What to do
Filter the data for lines with the word "html" and copy those lines.
Dataset extract: Begin
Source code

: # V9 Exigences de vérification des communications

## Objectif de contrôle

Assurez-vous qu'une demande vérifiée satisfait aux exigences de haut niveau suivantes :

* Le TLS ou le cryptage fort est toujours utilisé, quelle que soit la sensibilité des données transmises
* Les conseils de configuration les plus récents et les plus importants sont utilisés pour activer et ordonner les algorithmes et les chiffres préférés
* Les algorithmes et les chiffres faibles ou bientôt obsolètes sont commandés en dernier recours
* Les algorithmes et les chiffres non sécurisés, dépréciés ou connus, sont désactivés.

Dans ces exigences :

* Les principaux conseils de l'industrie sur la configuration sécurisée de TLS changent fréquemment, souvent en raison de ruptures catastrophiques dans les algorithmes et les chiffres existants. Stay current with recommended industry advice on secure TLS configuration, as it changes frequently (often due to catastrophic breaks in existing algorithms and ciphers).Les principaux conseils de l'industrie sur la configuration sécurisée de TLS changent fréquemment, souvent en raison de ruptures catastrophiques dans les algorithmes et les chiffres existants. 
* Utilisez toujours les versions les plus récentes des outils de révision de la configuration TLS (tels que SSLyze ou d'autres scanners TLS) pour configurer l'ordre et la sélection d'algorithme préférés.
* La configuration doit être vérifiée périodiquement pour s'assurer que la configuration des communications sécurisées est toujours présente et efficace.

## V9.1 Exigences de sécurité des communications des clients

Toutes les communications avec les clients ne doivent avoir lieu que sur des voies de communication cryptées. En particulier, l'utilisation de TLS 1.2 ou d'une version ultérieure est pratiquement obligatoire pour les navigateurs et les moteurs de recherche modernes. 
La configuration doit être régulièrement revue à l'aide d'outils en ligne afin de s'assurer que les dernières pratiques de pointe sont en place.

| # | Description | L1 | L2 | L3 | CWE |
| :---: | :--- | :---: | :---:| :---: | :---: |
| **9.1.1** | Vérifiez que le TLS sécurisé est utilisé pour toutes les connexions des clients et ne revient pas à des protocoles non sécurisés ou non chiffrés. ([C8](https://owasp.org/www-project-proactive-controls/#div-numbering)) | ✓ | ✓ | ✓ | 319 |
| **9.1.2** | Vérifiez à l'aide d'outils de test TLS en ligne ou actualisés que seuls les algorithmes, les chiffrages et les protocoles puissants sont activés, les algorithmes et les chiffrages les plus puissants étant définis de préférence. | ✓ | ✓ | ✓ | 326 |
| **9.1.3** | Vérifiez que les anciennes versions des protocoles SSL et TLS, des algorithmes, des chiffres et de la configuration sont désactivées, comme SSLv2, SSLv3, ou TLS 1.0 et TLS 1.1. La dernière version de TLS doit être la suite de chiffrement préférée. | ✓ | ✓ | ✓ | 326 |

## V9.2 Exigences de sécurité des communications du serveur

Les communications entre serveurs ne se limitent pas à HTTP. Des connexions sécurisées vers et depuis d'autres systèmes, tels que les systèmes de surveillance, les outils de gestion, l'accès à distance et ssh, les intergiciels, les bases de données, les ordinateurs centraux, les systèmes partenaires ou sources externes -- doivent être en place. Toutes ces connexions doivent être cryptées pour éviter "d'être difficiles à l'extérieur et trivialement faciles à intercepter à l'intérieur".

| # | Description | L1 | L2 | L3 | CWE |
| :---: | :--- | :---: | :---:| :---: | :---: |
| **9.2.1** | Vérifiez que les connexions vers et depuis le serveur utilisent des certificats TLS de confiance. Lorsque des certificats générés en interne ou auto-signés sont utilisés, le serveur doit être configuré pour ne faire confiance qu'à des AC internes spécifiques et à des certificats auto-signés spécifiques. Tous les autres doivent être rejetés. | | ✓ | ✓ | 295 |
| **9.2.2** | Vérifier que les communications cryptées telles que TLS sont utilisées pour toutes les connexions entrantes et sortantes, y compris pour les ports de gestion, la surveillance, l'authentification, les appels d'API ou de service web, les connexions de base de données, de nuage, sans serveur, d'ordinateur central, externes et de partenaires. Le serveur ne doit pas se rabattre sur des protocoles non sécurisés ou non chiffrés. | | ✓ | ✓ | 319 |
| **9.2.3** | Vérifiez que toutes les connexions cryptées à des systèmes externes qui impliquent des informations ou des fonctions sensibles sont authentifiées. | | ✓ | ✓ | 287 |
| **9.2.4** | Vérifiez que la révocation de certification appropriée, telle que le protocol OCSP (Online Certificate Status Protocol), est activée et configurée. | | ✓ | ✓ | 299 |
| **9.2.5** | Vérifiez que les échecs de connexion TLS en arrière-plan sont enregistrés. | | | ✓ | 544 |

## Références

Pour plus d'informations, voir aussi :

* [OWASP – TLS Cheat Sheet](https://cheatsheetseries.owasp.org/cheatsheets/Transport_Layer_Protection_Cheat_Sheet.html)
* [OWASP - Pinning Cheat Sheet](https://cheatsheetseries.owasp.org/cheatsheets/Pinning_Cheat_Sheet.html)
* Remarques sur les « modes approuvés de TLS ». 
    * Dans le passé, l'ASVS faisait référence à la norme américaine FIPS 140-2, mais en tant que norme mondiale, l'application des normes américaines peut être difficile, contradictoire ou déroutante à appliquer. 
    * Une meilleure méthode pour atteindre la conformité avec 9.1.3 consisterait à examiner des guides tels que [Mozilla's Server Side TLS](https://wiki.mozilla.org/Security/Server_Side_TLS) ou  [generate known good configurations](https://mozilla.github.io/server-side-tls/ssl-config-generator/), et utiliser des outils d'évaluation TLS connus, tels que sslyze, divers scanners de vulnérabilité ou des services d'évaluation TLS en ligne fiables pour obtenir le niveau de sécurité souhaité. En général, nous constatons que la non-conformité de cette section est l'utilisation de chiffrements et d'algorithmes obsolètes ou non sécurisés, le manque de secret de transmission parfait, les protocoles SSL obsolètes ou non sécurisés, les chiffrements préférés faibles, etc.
Dataset extract: End
Reply
* [OWASP – TLS Cheat Sheet](https://cheatsheetseries.owasp.org/cheatsheets/Transport_Layer_Protection_Cheat_Sheet.html)
* [OWASP - Pinning Cheat Sheet](https://cheatsheetseries.owasp.org/cheatsheets/Pinning_Cheat_Sheet.html)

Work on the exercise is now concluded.